▸ Instructions to follow: Which lines below include the string "Xebium"? Please show each one.

*** Begin section ***

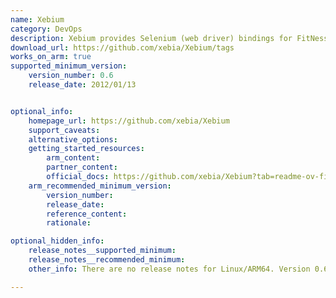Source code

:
 ```yaml
---
name: Xebium
category: DevOps
description: Xebium provides Selenium (web driver) bindings for FitNesse with Selenium-IDE support, combining the powers of FitNesse and Selenium.
download_url: https://github.com/xebia/Xebium/tags
works_on_arm: true
supported_minimum_version:
    version_number: 0.6
    release_date: 2012/01/13


optional_info:
    homepage_url: https://github.com/xebia/Xebium
    support_caveats:
    alternative_options:
    getting_started_resources:
        arm_content:
        partner_content:
        official_docs: https://github.com/xebia/Xebium?tab=readme-ov-file#getting-started
    arm_recommended_minimum_version:
        version_number:
        release_date:
        reference_content:
        rationale:

optional_hidden_info:
    release_notes__supported_minimum:
    release_notes__recommended_minimum:
    other_info: There are no release notes for Linux/ARM64. Version 0.6 can be build from source using mvn, and application can be accesses on port 8000.

---
```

*** End section ***

▸ Answer box:
name: Xebium
description: Xebium provides Selenium (web driver) bindings for FitNesse with Selenium-IDE support, combining the powers of FitNesse and Selenium.
download_url: https://github.com/xebia/Xebium/tags
    homepage_url: https://github.com/xebia/Xebium
        official_docs: https://github.com/xebia/Xebium?tab=readme-ov-file#getting-started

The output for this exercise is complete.